The input:
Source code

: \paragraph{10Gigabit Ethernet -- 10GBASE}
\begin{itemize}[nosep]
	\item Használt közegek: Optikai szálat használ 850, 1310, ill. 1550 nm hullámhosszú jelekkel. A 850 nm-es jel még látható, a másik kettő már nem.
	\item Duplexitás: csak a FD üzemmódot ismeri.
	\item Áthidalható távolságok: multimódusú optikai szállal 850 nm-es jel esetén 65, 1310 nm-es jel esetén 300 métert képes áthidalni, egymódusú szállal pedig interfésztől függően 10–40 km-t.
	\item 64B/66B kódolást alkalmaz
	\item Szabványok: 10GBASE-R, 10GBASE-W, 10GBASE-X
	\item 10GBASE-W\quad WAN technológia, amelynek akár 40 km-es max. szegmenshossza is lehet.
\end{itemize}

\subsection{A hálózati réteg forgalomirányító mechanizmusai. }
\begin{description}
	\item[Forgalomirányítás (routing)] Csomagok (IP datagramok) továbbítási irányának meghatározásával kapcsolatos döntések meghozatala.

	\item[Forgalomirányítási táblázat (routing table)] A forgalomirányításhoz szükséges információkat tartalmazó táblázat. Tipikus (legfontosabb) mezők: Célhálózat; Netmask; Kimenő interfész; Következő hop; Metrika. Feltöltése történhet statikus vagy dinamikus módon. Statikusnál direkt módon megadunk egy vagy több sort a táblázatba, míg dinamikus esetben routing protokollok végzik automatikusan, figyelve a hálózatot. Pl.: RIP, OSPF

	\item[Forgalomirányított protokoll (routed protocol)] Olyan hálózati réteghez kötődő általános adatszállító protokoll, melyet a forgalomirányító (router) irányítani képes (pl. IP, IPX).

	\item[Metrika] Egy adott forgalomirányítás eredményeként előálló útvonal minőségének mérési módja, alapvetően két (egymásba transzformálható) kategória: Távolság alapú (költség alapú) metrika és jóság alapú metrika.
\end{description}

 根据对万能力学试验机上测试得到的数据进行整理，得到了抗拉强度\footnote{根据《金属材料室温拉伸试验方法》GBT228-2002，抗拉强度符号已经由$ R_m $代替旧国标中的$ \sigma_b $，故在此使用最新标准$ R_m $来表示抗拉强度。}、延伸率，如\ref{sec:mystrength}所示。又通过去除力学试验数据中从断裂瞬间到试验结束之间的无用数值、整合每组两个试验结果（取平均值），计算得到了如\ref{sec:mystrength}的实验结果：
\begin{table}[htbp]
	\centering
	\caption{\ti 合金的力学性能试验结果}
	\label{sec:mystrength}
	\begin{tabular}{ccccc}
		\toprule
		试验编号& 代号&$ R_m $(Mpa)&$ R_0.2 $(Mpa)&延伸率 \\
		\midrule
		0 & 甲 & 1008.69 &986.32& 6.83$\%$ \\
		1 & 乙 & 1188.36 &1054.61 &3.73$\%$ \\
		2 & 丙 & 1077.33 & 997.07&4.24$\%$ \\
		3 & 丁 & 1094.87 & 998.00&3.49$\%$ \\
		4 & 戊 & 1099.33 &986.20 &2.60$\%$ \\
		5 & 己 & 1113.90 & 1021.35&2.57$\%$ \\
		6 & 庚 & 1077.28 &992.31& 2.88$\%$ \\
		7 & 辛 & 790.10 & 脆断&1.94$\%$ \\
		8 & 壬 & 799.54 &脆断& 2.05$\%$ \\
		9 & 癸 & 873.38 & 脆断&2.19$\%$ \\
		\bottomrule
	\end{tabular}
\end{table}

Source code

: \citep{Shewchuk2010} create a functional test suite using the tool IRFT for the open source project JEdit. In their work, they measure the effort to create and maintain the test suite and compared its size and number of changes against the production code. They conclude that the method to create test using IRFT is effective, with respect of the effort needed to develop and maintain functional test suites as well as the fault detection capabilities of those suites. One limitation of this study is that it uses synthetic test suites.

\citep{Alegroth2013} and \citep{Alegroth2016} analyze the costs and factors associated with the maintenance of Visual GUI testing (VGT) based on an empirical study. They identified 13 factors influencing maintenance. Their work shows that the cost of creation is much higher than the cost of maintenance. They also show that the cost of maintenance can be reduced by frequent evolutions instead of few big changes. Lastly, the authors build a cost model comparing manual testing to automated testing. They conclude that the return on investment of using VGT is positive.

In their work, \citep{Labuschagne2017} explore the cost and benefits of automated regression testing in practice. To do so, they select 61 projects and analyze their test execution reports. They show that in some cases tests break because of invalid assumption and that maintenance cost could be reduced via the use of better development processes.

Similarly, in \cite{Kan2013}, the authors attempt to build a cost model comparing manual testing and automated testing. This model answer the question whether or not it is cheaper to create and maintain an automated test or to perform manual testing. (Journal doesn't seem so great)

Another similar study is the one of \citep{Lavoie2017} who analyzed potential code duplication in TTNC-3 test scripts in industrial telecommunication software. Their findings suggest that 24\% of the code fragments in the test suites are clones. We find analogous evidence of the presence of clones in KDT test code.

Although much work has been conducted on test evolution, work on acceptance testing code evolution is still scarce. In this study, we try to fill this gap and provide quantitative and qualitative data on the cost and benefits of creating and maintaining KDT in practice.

What is expected: Find each line in the records above that contains "begin", and copy it.

Written answer:
\begin{itemize}[nosep]
\begin{description}
\begin{table}[htbp]
	\begin{tabular}{ccccc}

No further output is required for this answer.